• [DATA LISTING]
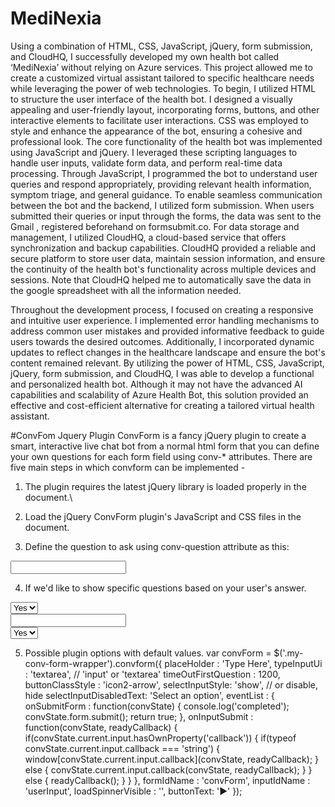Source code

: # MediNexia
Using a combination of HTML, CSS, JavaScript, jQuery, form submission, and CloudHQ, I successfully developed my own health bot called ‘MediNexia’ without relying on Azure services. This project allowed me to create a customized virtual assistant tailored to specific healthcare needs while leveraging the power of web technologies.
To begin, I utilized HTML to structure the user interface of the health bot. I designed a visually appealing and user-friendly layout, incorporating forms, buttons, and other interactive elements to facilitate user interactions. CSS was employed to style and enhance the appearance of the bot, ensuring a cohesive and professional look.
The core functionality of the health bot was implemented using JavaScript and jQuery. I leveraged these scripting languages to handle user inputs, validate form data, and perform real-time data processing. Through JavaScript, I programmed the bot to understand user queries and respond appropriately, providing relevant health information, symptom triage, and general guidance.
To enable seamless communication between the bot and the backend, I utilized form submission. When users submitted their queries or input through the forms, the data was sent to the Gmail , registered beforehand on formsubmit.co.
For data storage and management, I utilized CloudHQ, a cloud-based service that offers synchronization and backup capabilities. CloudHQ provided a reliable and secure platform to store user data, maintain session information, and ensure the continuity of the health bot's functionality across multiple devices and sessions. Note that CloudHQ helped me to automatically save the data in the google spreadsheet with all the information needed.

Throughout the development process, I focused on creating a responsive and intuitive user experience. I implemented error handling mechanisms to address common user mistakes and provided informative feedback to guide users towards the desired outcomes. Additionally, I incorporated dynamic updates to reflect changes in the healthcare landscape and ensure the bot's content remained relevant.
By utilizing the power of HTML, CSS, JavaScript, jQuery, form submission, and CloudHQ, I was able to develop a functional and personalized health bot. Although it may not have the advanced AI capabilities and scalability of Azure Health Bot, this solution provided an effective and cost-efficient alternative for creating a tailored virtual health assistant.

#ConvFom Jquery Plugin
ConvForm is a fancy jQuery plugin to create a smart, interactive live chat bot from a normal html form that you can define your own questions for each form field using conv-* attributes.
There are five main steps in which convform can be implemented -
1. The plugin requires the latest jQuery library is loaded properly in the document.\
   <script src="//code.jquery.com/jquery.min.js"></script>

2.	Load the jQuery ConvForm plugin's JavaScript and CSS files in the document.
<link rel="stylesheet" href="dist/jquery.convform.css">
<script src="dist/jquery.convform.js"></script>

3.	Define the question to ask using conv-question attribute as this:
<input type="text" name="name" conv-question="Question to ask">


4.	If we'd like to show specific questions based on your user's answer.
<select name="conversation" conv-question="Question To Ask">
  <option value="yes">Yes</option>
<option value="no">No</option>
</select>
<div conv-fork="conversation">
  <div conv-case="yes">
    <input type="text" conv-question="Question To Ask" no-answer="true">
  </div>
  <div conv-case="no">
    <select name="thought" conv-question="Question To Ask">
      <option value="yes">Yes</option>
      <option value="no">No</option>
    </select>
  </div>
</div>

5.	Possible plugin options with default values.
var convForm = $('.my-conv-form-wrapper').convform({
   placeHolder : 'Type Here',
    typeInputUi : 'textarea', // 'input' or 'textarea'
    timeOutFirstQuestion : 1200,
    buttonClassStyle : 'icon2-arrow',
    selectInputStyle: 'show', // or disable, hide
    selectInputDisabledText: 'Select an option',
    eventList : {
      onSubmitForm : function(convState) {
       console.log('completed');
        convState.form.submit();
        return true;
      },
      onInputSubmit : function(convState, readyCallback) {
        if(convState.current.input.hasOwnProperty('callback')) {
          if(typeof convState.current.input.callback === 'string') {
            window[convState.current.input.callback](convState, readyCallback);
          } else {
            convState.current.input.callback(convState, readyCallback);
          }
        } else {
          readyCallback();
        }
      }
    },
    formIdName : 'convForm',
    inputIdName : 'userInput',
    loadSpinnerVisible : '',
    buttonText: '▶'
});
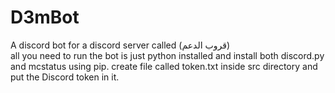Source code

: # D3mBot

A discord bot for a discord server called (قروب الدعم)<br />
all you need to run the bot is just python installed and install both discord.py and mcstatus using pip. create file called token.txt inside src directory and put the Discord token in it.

• [TASK OBJECTIVE] Bring together each line above where the string "MediNexia" turns up.

• [RESPONSE TO THIS EXERCISE]
: # MediNexia
Using a combination of HTML, CSS, JavaScript, jQuery, form submission, and CloudHQ, I successfully developed my own health bot called ‘MediNexia’ without relying on Azure services. This project allowed me to create a customized virtual assistant tailored to specific healthcare needs while leveraging the power of web technologies.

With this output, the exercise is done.